Alkaline secretion by amphibian duodenum. II. Short-circuit current and Na+ and Cl- fluxes.

The relations among alkaline secretion, short-circuit current (Isc), and fluxes of Na+ and Cl- are examined. The Isc (1.15 +/- 0.03 microeq.cm-2.h-1) was significantly greater than the rate of alkaline secretion (1.02 +/- 0.02 microeq.cm-2.h-1). Regression analysis (n = 300) showed a highly significant correlation between alkaline secretion and Isc and indicated a residual Isc of 0.26 microeq.cm-2.h-1. In the absence of HCO3-, there was a residual Isc of 0.25 +/- 0.04 microeq.cm-2.h-1. This residual Isc is accounted for by an observed net Na+ absorption of 0.28 +/- 0.04 microeq.cm-2.h-1. Fluxes of Na+ fail to fit the flux-ratio equation and were not significantly affected by 2 X 10(-6) M ouabain, 5 X 10(-5) M amiloride, or anoxia but were significantly reduced by 2,4,6-triaminopyrimidine. The net Cl- flux was not significantly different from zero.
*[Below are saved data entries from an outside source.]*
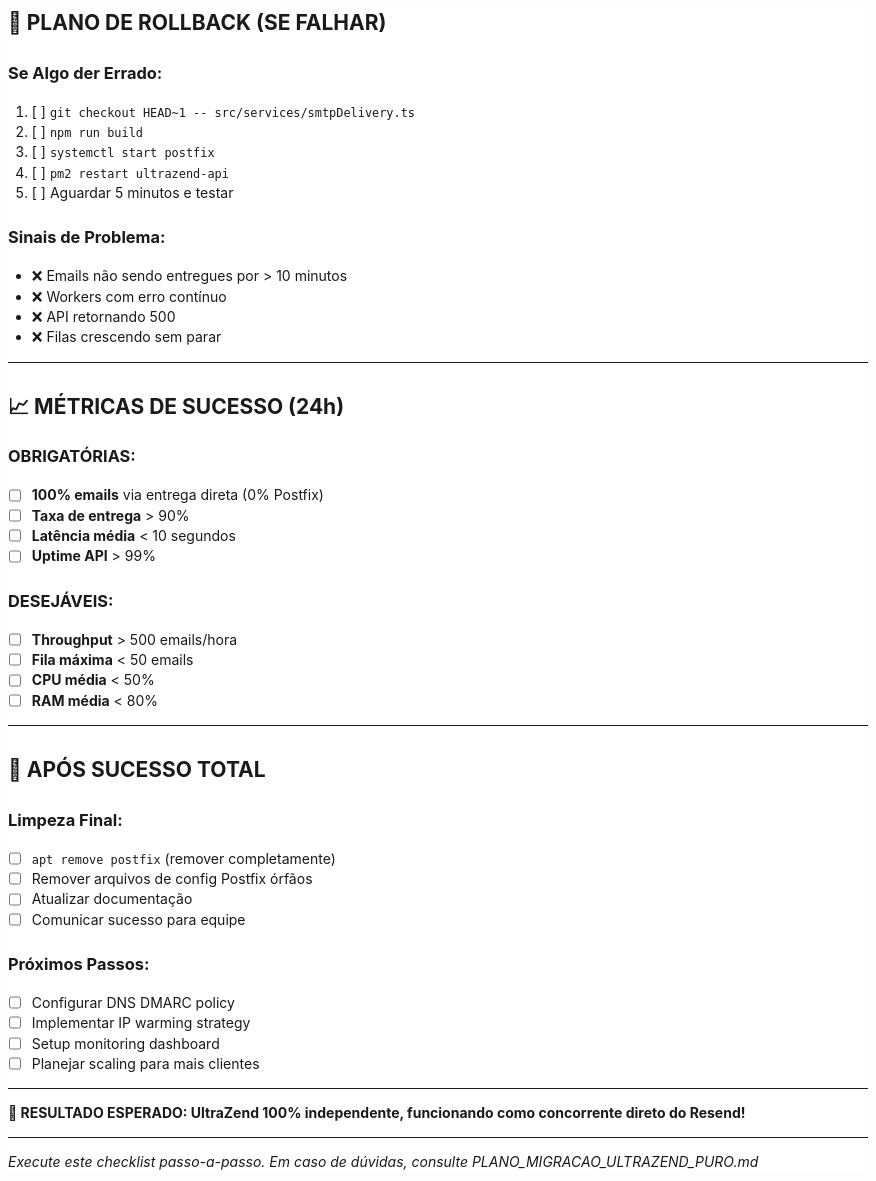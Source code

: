 
## 🚨 **PLANO DE ROLLBACK (SE FALHAR)**

### **Se Algo der Errado:**
1. [ ] `git checkout HEAD~1 -- src/services/smtpDelivery.ts`
2. [ ] `npm run build`  
3. [ ] `systemctl start postfix`
4. [ ] `pm2 restart ultrazend-api`
5. [ ] Aguardar 5 minutos e testar

### **Sinais de Problema:**
- ❌ Emails não sendo entregues por > 10 minutos
- ❌ Workers com erro contínuo
- ❌ API retornando 500 
- ❌ Filas crescendo sem parar

---

## 📈 **MÉTRICAS DE SUCESSO (24h)**

### **OBRIGATÓRIAS:**
- [ ] **100% emails** via entrega direta (0% Postfix)
- [ ] **Taxa de entrega** > 90%
- [ ] **Latência média** < 10 segundos
- [ ] **Uptime API** > 99%

### **DESEJÁVEIS:**
- [ ] **Throughput** > 500 emails/hora
- [ ] **Fila máxima** < 50 emails
- [ ] **CPU média** < 50%
- [ ] **RAM média** < 80%

---

## 🎯 **APÓS SUCESSO TOTAL**

### **Limpeza Final:**
- [ ] `apt remove postfix` (remover completamente)
- [ ] Remover arquivos de config Postfix órfãos
- [ ] Atualizar documentação
- [ ] Comunicar sucesso para equipe

### **Próximos Passos:**
- [ ] Configurar DNS DMARC policy
- [ ] Implementar IP warming strategy  
- [ ] Setup monitoring dashboard
- [ ] Planejar scaling para mais clientes

---

**🚀 RESULTADO ESPERADO: UltraZend 100% independente, funcionando como concorrente direto do Resend!**

---

*Execute este checklist passo-a-passo. Em caso de dúvidas, consulte PLANO_MIGRACAO_ULTRAZEND_PURO.md*
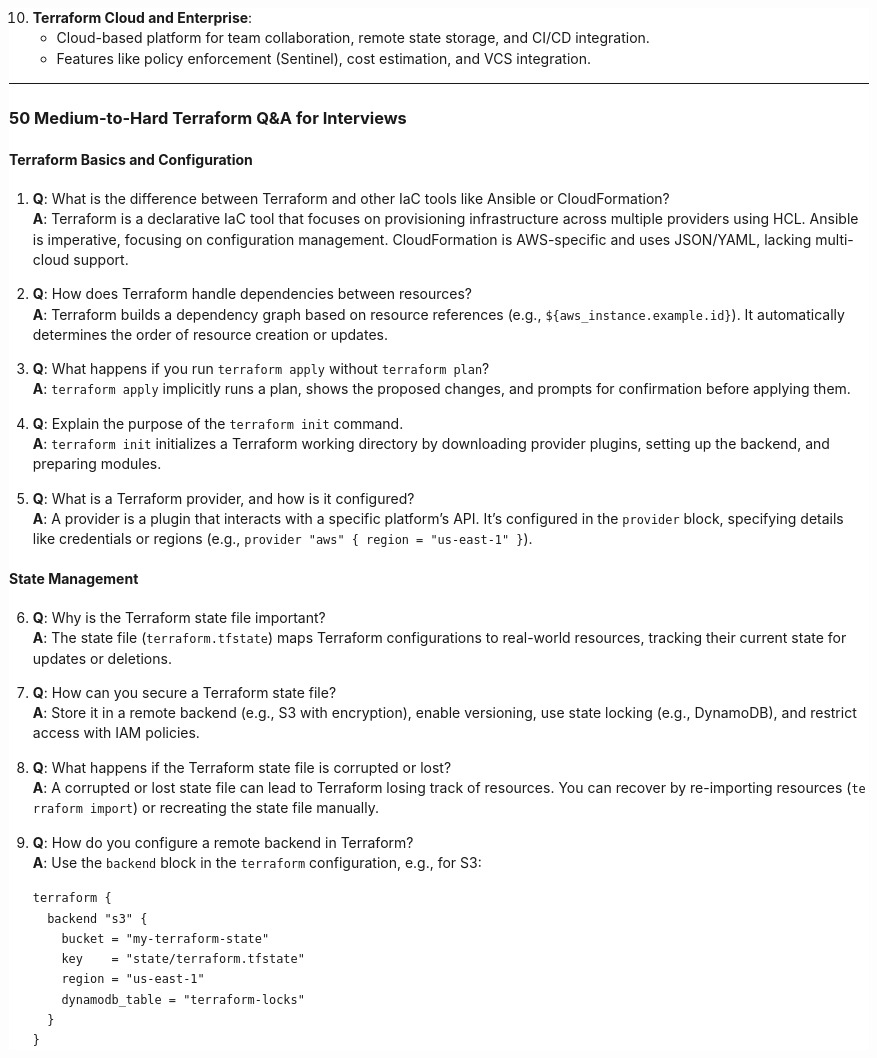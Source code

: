10. **Terraform Cloud and Enterprise**:
    - Cloud-based platform for team collaboration, remote state storage, and CI/CD integration.
    - Features like policy enforcement (Sentinel), cost estimation, and VCS integration.

---

### 50 Medium-to-Hard Terraform Q&A for Interviews

#### Terraform Basics and Configuration
1. **Q**: What is the difference between Terraform and other IaC tools like Ansible or CloudFormation?  
   **A**: Terraform is a declarative IaC tool that focuses on provisioning infrastructure across multiple providers using HCL. Ansible is imperative, focusing on configuration management. CloudFormation is AWS-specific and uses JSON/YAML, lacking multi-cloud support.

2. **Q**: How does Terraform handle dependencies between resources?  
   **A**: Terraform builds a dependency graph based on resource references (e.g., `${aws_instance.example.id}`). It automatically determines the order of resource creation or updates.

3. **Q**: What happens if you run `terraform apply` without `terraform plan`?  
   **A**: `terraform apply` implicitly runs a plan, shows the proposed changes, and prompts for confirmation before applying them.

4. **Q**: Explain the purpose of the `terraform init` command.  
   **A**: `terraform init` initializes a Terraform working directory by downloading provider plugins, setting up the backend, and preparing modules.

5. **Q**: What is a Terraform provider, and how is it configured?  
   **A**: A provider is a plugin that interacts with a specific platform’s API. It’s configured in the `provider` block, specifying details like credentials or regions (e.g., `provider "aws" { region = "us-east-1" }`).

#### State Management
6. **Q**: Why is the Terraform state file important?  
   **A**: The state file (`terraform.tfstate`) maps Terraform configurations to real-world resources, tracking their current state for updates or deletions.

7. **Q**: How can you secure a Terraform state file?  
   **A**: Store it in a remote backend (e.g., S3 with encryption), enable versioning, use state locking (e.g., DynamoDB), and restrict access with IAM policies.

8. **Q**: What happens if the Terraform state file is corrupted or lost?  
   **A**: A corrupted or lost state file can lead to Terraform losing track of resources. You can recover by re-importing resources (`terraform import`) or recreating the state file manually.

9. **Q**: How do you configure a remote backend in Terraform?  
   **A**: Use the `backend` block in the `terraform` configuration, e.g., for S3:
   ```hcl
   terraform {
     backend "s3" {
       bucket = "my-terraform-state"
       key    = "state/terraform.tfstate"
       region = "us-east-1"
       dynamodb_table = "terraform-locks"
     }
   }
   ```
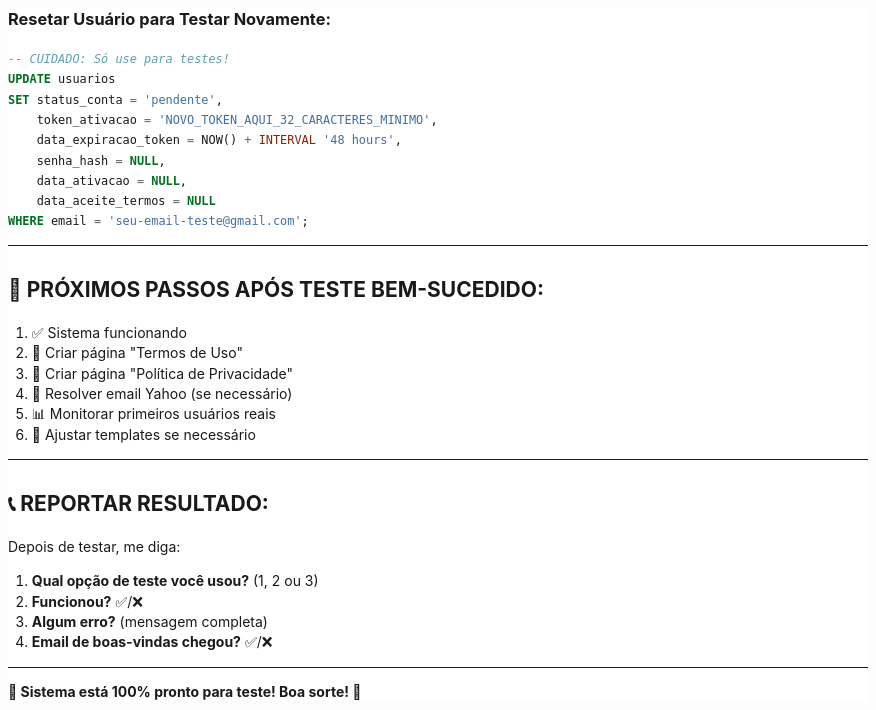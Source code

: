 ### **Resetar Usuário para Testar Novamente:**
```sql
-- CUIDADO: Só use para testes!
UPDATE usuarios
SET status_conta = 'pendente',
    token_ativacao = 'NOVO_TOKEN_AQUI_32_CARACTERES_MINIMO',
    data_expiracao_token = NOW() + INTERVAL '48 hours',
    senha_hash = NULL,
    data_ativacao = NULL,
    data_aceite_termos = NULL
WHERE email = 'seu-email-teste@gmail.com';
```

---

## 🎯 **PRÓXIMOS PASSOS APÓS TESTE BEM-SUCEDIDO:**

1. ✅ Sistema funcionando
2. 📄 Criar página "Termos de Uso"
3. 📄 Criar página "Política de Privacidade"
4. 🔧 Resolver email Yahoo (se necessário)
5. 📊 Monitorar primeiros usuários reais
6. 🎨 Ajustar templates se necessário

---

## 📞 **REPORTAR RESULTADO:**

Depois de testar, me diga:

1. **Qual opção de teste você usou?** (1, 2 ou 3)
2. **Funcionou?** ✅/❌
3. **Algum erro?** (mensagem completa)
4. **Email de boas-vindas chegou?** ✅/❌

---

**🚀 Sistema está 100% pronto para teste! Boa sorte! 🎉**

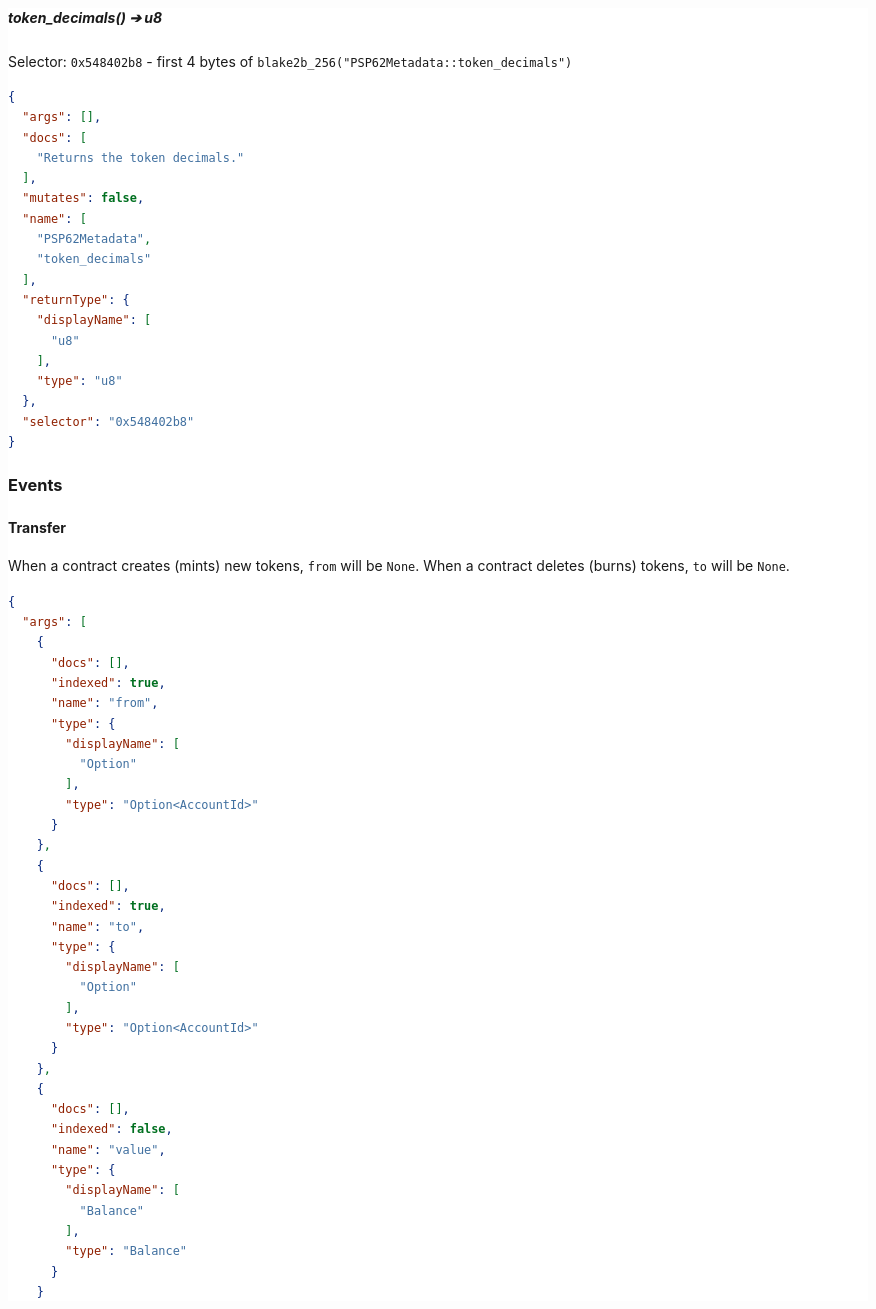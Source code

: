 ##### **token_decimals**() ➔ u8
Selector: `0x548402b8` - first 4 bytes of `blake2b_256("PSP62Metadata::token_decimals")`
```json
{
  "args": [],
  "docs": [
    "Returns the token decimals."
  ],
  "mutates": false,
  "name": [
    "PSP62Metadata",
    "token_decimals"
  ],
  "returnType": {
    "displayName": [
      "u8"
    ],
    "type": "u8"
  },
  "selector": "0x548402b8"
}
```

### Events

#### Transfer 
When a contract creates (mints) new tokens, `from` will be `None`.
When a contract deletes (burns) tokens, `to` will be `None`.
```json
{
  "args": [
    {
      "docs": [],
      "indexed": true,
      "name": "from",
      "type": {
        "displayName": [
          "Option"
        ],
        "type": "Option<AccountId>"
      }
    },
    {
      "docs": [],
      "indexed": true,
      "name": "to",
      "type": {
        "displayName": [
          "Option"
        ],
        "type": "Option<AccountId>"
      }
    },
    {
      "docs": [],
      "indexed": false,
      "name": "value",
      "type": {
        "displayName": [
          "Balance"
        ],
        "type": "Balance"
      }
    }
```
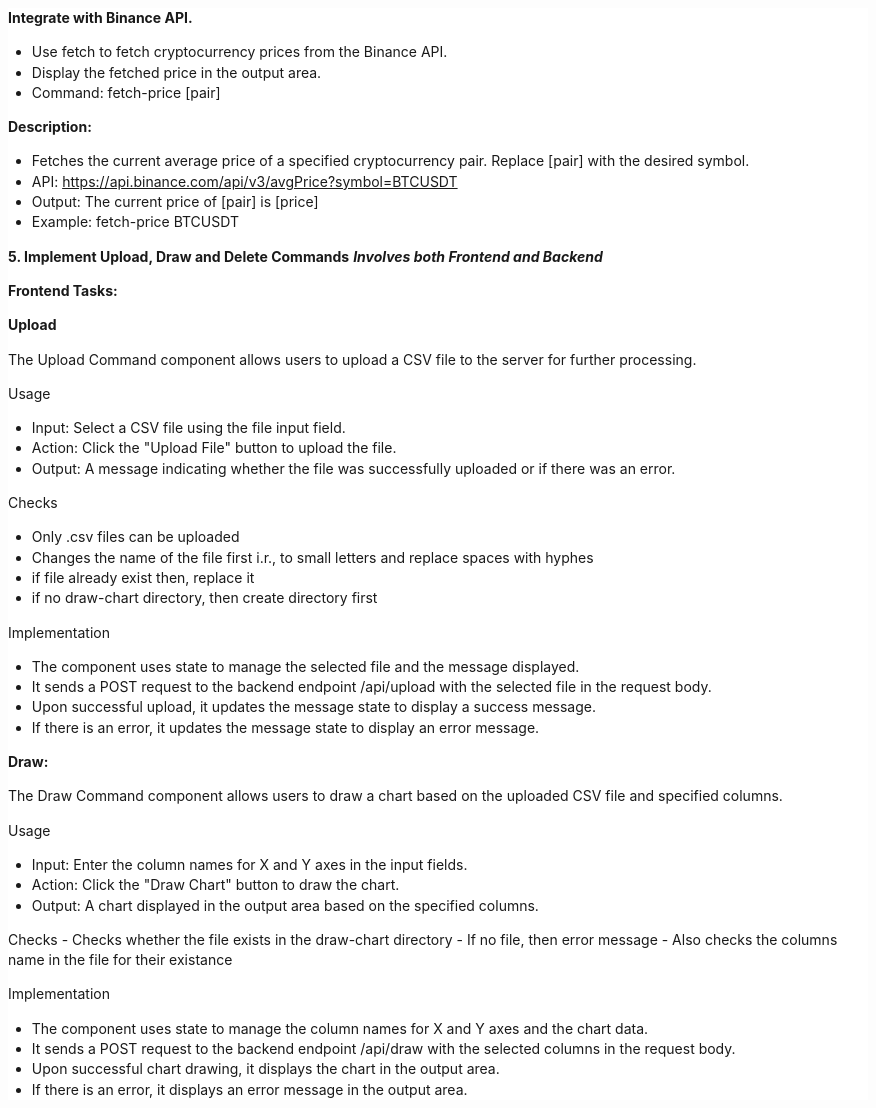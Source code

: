   **Integrate with Binance API.**
  
  - Use fetch to fetch cryptocurrency prices from the Binance API.
  - Display the fetched price in the output area.
  - Command: fetch-price [pair]
  
  **Description:**
  - Fetches the current average price of a specified cryptocurrency pair. Replace [pair] with the desired symbol.
  - API: https://api.binance.com/api/v3/avgPrice?symbol=BTCUSDT
  - Output: The current price of [pair] is [price]
  - Example: fetch-price BTCUSDT


  **5. Implement Upload, Draw and Delete Commands**
    ***Involves both Frontend and Backend***

  **Frontend Tasks:**
  
  **Upload**
  
  The Upload Command component allows users to upload a CSV file to the server for further processing.
  
  Usage
  - Input: Select a CSV file using the file input field.
  - Action: Click the "Upload File" button to upload the file.
  - Output: A message indicating whether the file was successfully uploaded or if there was an error.

  Checks
  - Only .csv files can be uploaded
  - Changes the name of the file first i.r., to small letters and replace spaces with hyphes
  - if file already exist then, replace it
  - if no draw-chart directory, then create directory first
    
  Implementation
  - The component uses state to manage the selected file and the message displayed.
  - It sends a POST request to the backend endpoint /api/upload with the selected file in the request body.
  - Upon successful upload, it updates the message state to display a success message.
  - If there is an error, it updates the message state to display an error message.
  
  **Draw:**
  
  The Draw Command component allows users to draw a chart based on the uploaded CSV file and specified columns.
  
  Usage
  - Input: Enter the column names for X and Y axes in the input fields.
  - Action: Click the "Draw Chart" button to draw the chart.
  - Output: A chart displayed in the output area based on the specified columns.

  Checks
    - Checks whether the file exists in the draw-chart directory
    - If no file, then error message
    - Also checks the columns name in the file for their existance
  
  Implementation
  - The component uses state to manage the column names for X and Y axes and the chart data.
  - It sends a POST request to the backend endpoint /api/draw with the selected columns in the request body.
  - Upon successful chart drawing, it displays the chart in the output area.
  - If there is an error, it displays an error message in the output area.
Cl- fluxes conform to the flux-ratio equation and were reduced by anoxia or 2,4,6-triaminopyrimidine but were not affected by 4-acetamido-4'-isothiocynostilbene-2,2'-disulfonic acid (SITS). Anoxia or ouabain significantly inhibited alkaline secretion and Isc without affecting net fluxes of Na+ or Cl-, whereas amiloride or SITS had no effect on any of these parameters. There is no NaCl-coupled transport nor anion exchange, but solute-coupled Na+ absorption is demonstrated. We conclude that alkaline secretion by the duodenum involves a transcellular, energy-requiring, Na+-dependent, ouabain-sensitive, electrogenic mechanism that accounts for at least 80% of the Isc. Net Na+ absorption accounts for the residual Isc. Movements of Cl- are passive, do not contribute to Isc, and are not involved in the mechanism of alkaline secretion. Two hypothetical models of transcellular alkaline secretion are proposed.